Comment #21 by bearophile_hugs — 2013-06-08T15:15:10Z
Fortran has a built in sum() that supports a second useful optional argument, that specifies the dimension along to compute the sum, it's useful for 2D or nD arrays: ke = 0.5d0 * dot_product(mass, sum(v ** 2, dim=1)) See: http://gcc.gnu.org/onlinedocs/gfortran/SUM.html
Comment #22 by andrei — 2013-06-08T15:24:12Z
Time to merge the pull request that's rotting in there...
Comment #23 by github-bugzilla — 2014-02-14T23:20:08Z
Comment #24 by bearophile_hugs — 2014-02-15T01:44:42Z
See Issue 12169
Comment #25 by bearophile_hugs — 2014-02-15T01:48:32Z
See Issue 12170 for another problem
Comment #26 by bearophile_hugs — 2014-02-15T01:53:08Z
See also Issue 12171
Comment #27 by bearophile_hugs — 2014-02-15T02:01:58Z
Another problem is in Issue 12172
Comment #28 by bearophile_hugs — 2014-02-15T02:35:00Z
See also Issue 12173
Comment #29 by bearophile_hugs — 2014-02-15T02:46:55Z
Probably not related: Issue 12174
Comment #30 by bearophile_hugs — 2014-02-15T02:53:59Z
See also Issue 12175
Comment #31 by bearophile_hugs — 2014-02-15T03:12:07Z
See also Issue 12176
Comment #32 by bearophile_hugs — 2014-02-25T14:30:48Z
The main request is now addressed. There are numerous enhancements/bugs related, but they all have their own issue number. Ready to close? Currently sum is not listed in this page: http://dlang.org/phobos/std_algorithm.html
Comment #33 by andrei — 2014-02-25T15:16:08Z
Yah. For the record, this sux :o).
Comment #34 by blah38621 — 2014-08-18T23:35:20Z
I'll assume that the fact that the only version of sum that this supported is an array specialized version is one of the known issues?

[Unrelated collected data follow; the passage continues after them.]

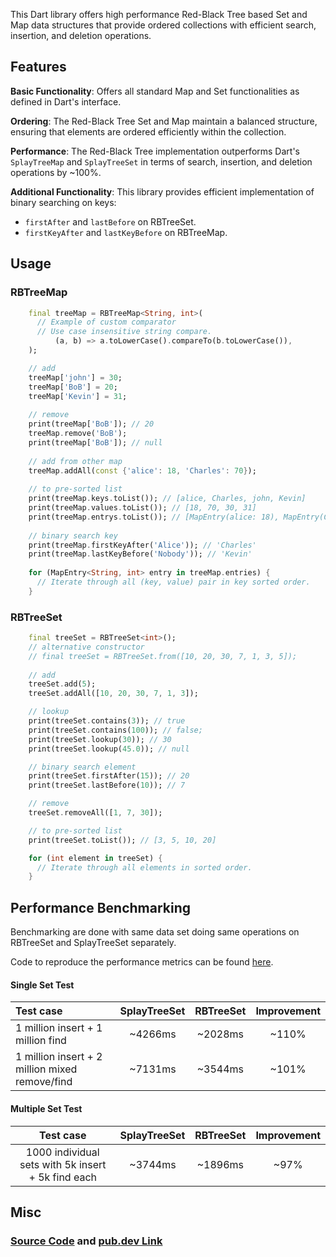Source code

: This Dart library offers high performance Red-Black Tree based Set and Map data structures that provide ordered collections with efficient search, insertion, and deletion operations.

## Features

**Basic Functionality**: Offers all standard Map and Set functionalities as defined in Dart's interface.

**Ordering**: The Red-Black Tree Set and Map maintain a balanced structure, ensuring that elements are ordered efficiently within the collection.

**Performance**: The Red-Black Tree implementation outperforms Dart's `SplayTreeMap` and `SplayTreeSet` in terms of search, insertion, and deletion operations by ~100%.

**Additional Functionality**: This library provides efficient implementation of binary searching on keys:
 - `firstAfter` and `lastBefore` on RBTreeSet.
 - `firstKeyAfter` and `lastKeyBefore` on RBTreeMap.

## Usage

### RBTreeMap

```dart
    final treeMap = RBTreeMap<String, int>(
      // Example of custom comparator
      // Use case insensitive string compare.
          (a, b) => a.toLowerCase().compareTo(b.toLowerCase()),
    );

    // add
    treeMap['john'] = 30;
    treeMap['BoB'] = 20;
    treeMap['Kevin'] = 31;
    
    // remove
    print(treeMap['BoB']); // 20
    treeMap.remove('BoB');
    print(treeMap['BoB']); // null
    
    // add from other map
    treeMap.addAll(const {'alice': 18, 'Charles': 70});
    
    // to pre-sorted list
    print(treeMap.keys.toList()); // [alice, Charles, john, Kevin]
    print(treeMap.values.toList()); // [18, 70, 30, 31]
    print(treeMap.entrys.toList()); // [MapEntry(alice: 18), MapEntry(Charles: 70), MapEntry(john: 30), MapEntry(Kevin: 31)]
    
    // binary search key
    print(treeMap.firstKeyAfter('Alice')); // 'Charles'
    print(treeMap.lastKeyBefore('Nobody')); // 'Kevin'
    
    for (MapEntry<String, int> entry in treeMap.entries) {
      // Iterate through all (key, value) pair in key sorted order.
    }
```

### RBTreeSet

```dart
    final treeSet = RBTreeSet<int>();
    // alternative constructor
    // final treeSet = RBTreeSet.from([10, 20, 30, 7, 1, 3, 5]);
  
    // add
    treeSet.add(5);
    treeSet.addAll([10, 20, 30, 7, 1, 3]);

    // lookup
    print(treeSet.contains(3)); // true
    print(treeSet.contains(100)); // false;
    print(treeSet.lookup(30)); // 30
    print(treeSet.lookup(45.0)); // null

    // binary search element
    print(treeSet.firstAfter(15)); // 20
    print(treeSet.lastBefore(10)); // 7

    // remove
    treeSet.removeAll([1, 7, 30]);

    // to pre-sorted list
    print(treeSet.toList()); // [3, 5, 10, 20]

    for (int element in treeSet) {
      // Iterate through all elements in sorted order.
    }
```

## Performance Benchmarking

Benchmarking are done with same data set doing same operations on RBTreeSet and SplayTreeSet separately.

Code to reproduce the performance metrics can be found [here](https://github.com/Mopriestt/red_black_tree_collection/blob/master/test/benchmark.dart).

#### Single Set Test

| Test case                                         | SplayTreeSet | RBTreeSet | Improvement |
|:--------------------------------------------------|:------------:|:---------:|:-----------:|
| 1 million insert + 1 million find                 |   ~4266ms    |  ~2028ms  |    ~110%    |
| 1 million insert + 2 million mixed remove/find    |   ~7131ms    |  ~3544ms  |    ~101%    |

#### Multiple Set Test

|                     Test case                      | SplayTreeSet | RBTreeSet | Improvement |
|:--------------------------------------------------:|:------------:|:---------:|:-----------:|
| 1000 individual sets with 5k insert + 5k find each |   ~3744ms    |  ~1896ms  |    ~97%     |

## Misc

### [Source Code](https://github.com/Mopriestt/red_black_tree_collection) and [pub.dev Link](https://pub.dev/packages/red_black_tree_collection)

Comment #35 by andrei — 2014-08-18T23:38:37Z
sum should work with all ranges, and get specialized only for specific kinds of ranges. Is that not the case?
Comment #36 by blah38621 — 2014-08-18T23:43:42Z
Ack, woops, sorry, was thinking of the wrong function, it was max that I had an issue with, as it didn't work when I chained it after a map!().